My heart goes out to legal librarians everywhere.
I did notice that the QC's personal copy of Hershman I was updating had been signed off for the last four updates by the pupil from last year who did get tenancy (his name appeared on the board outside chambers the morning after the decision, incidentally, which is nothing short of miraculous given how long everything else takes around here). 'Bloody goody two shoes', I found myself thinking, a split second before realising that I was about to sign my own name under his.
Batgirl (http://gothamlibrary.blogspot.com), based at one of the Inn libraries, expressed an interest in how I would describe the Inns. There are four of them: Inner and Middle Temple and Lincoln's and Gray's Inns. I'm a member of Middle Temple, but I honestly now have no idea why on earth I joined that one. It was while I was still at uni, which is an alarmingly long time ago now. It's the opposite end of Chancery Lane to me now, and therefore rather inconvenient for lunch and library. I believe it is possible to secure transfers but why one would bother eludes me.
Essentially, each is a place where a boy (these seem to be peculiarly male institutions) who was traumatised by the rejection of early separation from his mother through being exiled to a 'house' (pronounced 'hice') at some boarding school, was brought up on overcooked roast meats, boiled potatoes and rice and bread pudding (consumed always at long mock-medieval tressle benches and tables) who wangled his way into a home-from-home Oxbridge college where these facilities were again available and who then made his way to the Bar will feel perfectly at home, protected from the ravages of the wider world, growing plumper with every passing lunchtime.
The Inns do dinners as well, a certain number of which have to be consumed before one can call oneself a barrister (or whatever it is the regulations say it is you are allowed to call yourself after Call, which is basically like a graduation ceremony, but with more wigs). I personally ended up being Called to the Bar two years after I'd finished my BVC, as I made a silent one-man stand against this arcane ritual. I didn't actually tell anyone I was making a stand, so it wasn't a particuarly worthwhile protest. I wouldn't particularly recommend it.

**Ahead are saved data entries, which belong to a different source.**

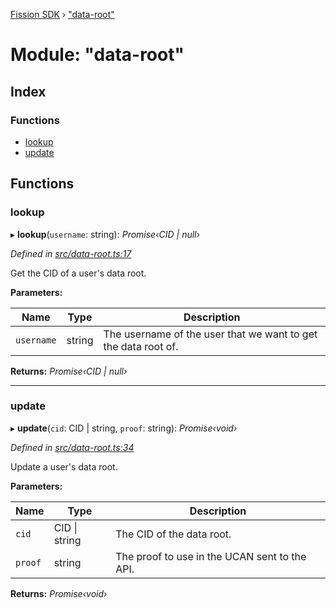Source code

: [Fission SDK](../README.md) › ["data-root"](_data_root_.md)

# Module: "data-root"

## Index

### Functions

* [lookup](_data_root_.md#lookup)
* [update](_data_root_.md#update)

## Functions

###  lookup

▸ **lookup**(`username`: string): *Promise‹CID | null›*

*Defined in [src/data-root.ts:17](https://github.com/fission-suite/webnative/blob/d222548/src/data-root.ts#L17)*

Get the CID of a user's data root.

**Parameters:**

Name | Type | Description |
------ | ------ | ------ |
`username` | string | The username of the user that we want to get the data root of.  |

**Returns:** *Promise‹CID | null›*

___

###  update

▸ **update**(`cid`: CID | string, `proof`: string): *Promise‹void›*

*Defined in [src/data-root.ts:34](https://github.com/fission-suite/webnative/blob/d222548/src/data-root.ts#L34)*

Update a user's data root.

**Parameters:**

Name | Type | Description |
------ | ------ | ------ |
`cid` | CID &#124; string | The CID of the data root. |
`proof` | string | The proof to use in the UCAN sent to the API.  |

**Returns:** *Promise‹void›*
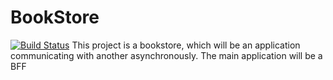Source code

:# BookStore

[![Build Status](https://app.travis-ci.com/afonso96/Bookstore_Supimpa.svg?branch=main)](https://app.travis-ci.com/afonso96/Bookstore_Supimpa)
This project is a bookstore, which will be an application communicating with another asynchronously. The main application will be a BFF
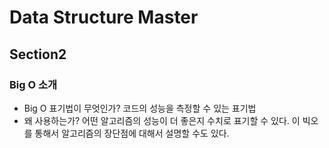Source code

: # Data Structure Master

## Section2
### Big O 소개
- Big O 표기법이 무엇인가?
코드의 성능을 측정할 수 있는 표기법
- 왜 사용하는가?
어떤 알고리즘의 성능이 더 좋은지 수치로 표기할 수 있다.
이 빅오를 통해서 알고리즘의 장단점에 대해서 설명할 수도 있다.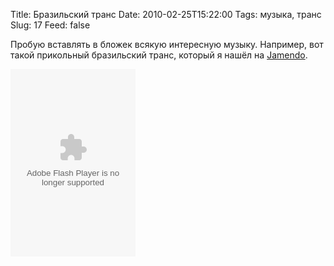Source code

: Title: Бразильский транс
Date: 2010-02-25T15:22:00
Tags: музыка, транс
Slug: 17
Feed: false

<p>Пробую вставлять в бложек всякую интересную музыку. Например, вот такой прикольный бразильский транс, который я нашёл на <a href="http://www.jamendo.com/ru/">Jamendo</a>.</p>
<object width="200" height="300" classid="clsid:d27cdb6e-ae6d-11cf-96b8-444553540000" codebase="http://fpdownload.macromedia.com/pub/shockwave/cabs/flash/swflash.cab#version=7,0,0,0" align="middle"><param name="allowScriptAccess" value="always" /><param name="wmode" value="transparent" /><param name="movie" value="http://widgets.jamendo.com/ru/album/?album_id=11538&playertype=2008&refuid=760179" /><param name="quality" value="high" /><param name="bgcolor" value="#FFFFFF" /><embed src="http://widgets.jamendo.com/ru/album/?album_id=11538&playertype=2008&refuid=760179" quality="high" wmode="transparent" bgcolor="#FFFFFF" width="200" height="300" align="middle" allowScriptAccess="always" type="application/x-shockwave-flash" pluginspage="http://www.macromedia.com/go/getflashplayer">&nbsp;</embed>&nbsp;</object>

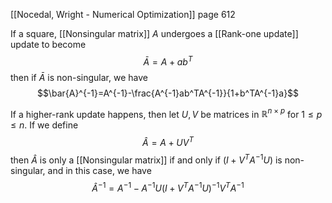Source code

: [[Nocedal, Wright - Numerical Optimization]] page 612

If a square, [[Nonsingular matrix]] $A$ undergoes a [[Rank-one update]] update to become
$$\bar{A}= A + ab^T$$
then if $\bar{A}$ is non-singular, we have
$$\bar{A}^{-1}=A^{-1}-\frac{A^{-1}ab^TA^{-1}}{1+b^TA^{-1}a}$$

If a higher-rank update happens, then let $U,V$ be matrices in $\mathbb{R}^{n\times p}$ for $1 \leq p \leq n$. If we define
$$\hat{A}=A+UV^T$$
then $\hat{A}$ is only a [[Nonsingular matrix]] if and only if $(I+V^TA^{-1}U)$ is non-singular, and in this case, we have
$$\hat{A}^{-1}=A^{-1}-A^{-1}U(I+V^TA^{-1}U)^{-1}V^TA^{-1}$$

As far as most barristers seem to be concerned, the only other real feature of the Inns, the libraries, are very much secondary to the lunches. Virtually no-one seems to go to the dinners except the students, who are forced to, and a bunch of leery old guys incapable of cooking for themselves.
1 comment:
That would be roughly what I waffle at people when asked, mostly in the hopes that they give up asking me...
As you've been called to the bar, you can of course, use any of the inn libraries. Not sure about lunches etc. but the food at my Inn is not that bad - one of the additional perks at work is free lunch when served. Saves me making a packed lunch every morning.